#### [About this task]
For the records that follow, give the number of lines containing the word "Architecture", with no added text.

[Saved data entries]
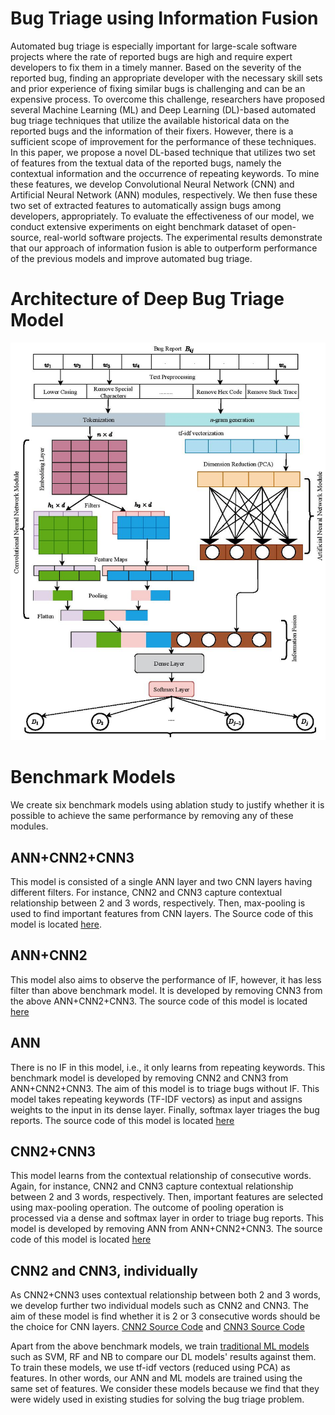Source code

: # Bug Triage using Information Fusion
Automated bug triage is especially important for large-scale software projects where the rate of reported bugs are high and require expert developers to fix them in a timely manner. Based on the severity of the reported bug, finding an appropriate developer with the necessary skill sets and prior experience of fixing similar bugs is challenging and can be an expensive process. To overcome this challenge, researchers have proposed several Machine Learning (ML) and Deep Learning (DL)-based automated bug triage techniques that utilize the available historical data on the reported bugs and the information of their fixers. However, there is a sufficient scope of improvement for the performance of these techniques. In this paper, we propose a novel DL-based technique that utilizes two set of features from the textual data of the reported bugs, namely the contextual information and the occurrence of repeating keywords. To mine these features, we develop Convolutional Neural Network (CNN) and Artificial Neural Network (ANN) modules, respectively. We then fuse these two set of extracted features to automatically assign bugs among developers, appropriately. To evaluate the effectiveness of our model, we conduct extensive experiments on eight benchmark dataset of open-source, real-world software projects. The experimental results demonstrate that our approach of information fusion is able to outperform performance of the previous models and improve automated bug triage.
# Architecture of Deep Bug Triage Model
![Architecture of Deep Bug Triage Model](https://github.com/dipongkor/bug-triage/blob/main/Deep%20Triage%20Model%20V2.jpg?raw=true)

# Benchmark Models
We create six benchmark models using ablation study to justify whether it is possible to achieve the same performance by removing any of these modules.

## ANN+CNN2+CNN3
This model is consisted of a single ANN layer and two CNN layers having different filters. For instance, CNN2 and CNN3 capture contextual relationship between 2 and 3 words, respectively. Then, max-pooling is used to find important features from CNN layers. The Source code of this model is located [here](ANN-CNN2-CNN3.ipynb).

## ANN+CNN2
This model also aims to observe the performance of IF, however, it has less filter than above benchmark model. It is developed by removing CNN3 from the above ANN+CNN2+CNN3. The source code of this model is located [here](ANN-CNN2.ipynb)

## ANN
There is no IF in this model, i.e., it only learns from repeating keywords. This benchmark model is developed by removing CNN2 and CNN3 from ANN+CNN2+CNN3. The aim of this model is to triage bugs without IF. This model takes repeating keywords (TF-IDF vectors) as input and assigns weights to the input in its dense layer. Finally, softmax layer triages the bug reports. The source code of this model is located [here](ANN.ipynb)

## CNN2+CNN3
This model learns from the contextual relationship of consecutive words. Again, for instance, CNN2 and CNN3 capture contextual relationship between 2 and 3 words, respectively. Then, important features are selected using max-pooling operation. The outcome of pooling operation is processed via a dense and softmax layer in order to triage bug reports. This model is developed by removing ANN from ANN+CNN2+CNN3. The source code of this model is located [here](CNN2-CNN3.ipynb)

## CNN2 and CNN3, individually
As CNN2+CNN3 uses contextual relationship between both 2 and 3 words, we develop further two individual models such as CNN2 and CNN3. The aim of these model is find whether it is 2 or 3 consecutive words should be the choice for CNN layers. [CNN2 Source Code](CNN2.ipynb) and  [CNN3 Source Code](CNN3.ipynb)


Apart from the above benchmark models, we train [traditional ML models](Traditional-ML.ipynb) such as SVM, RF and NB to compare our DL models' results against them. To train these models, we use tf-idf vectors (reduced using PCA) as features. In other words, our ANN and ML models are trained using the same set of features. We consider these models because we find that they were widely used in existing studies for solving the bug triage problem.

#### [Response box]
2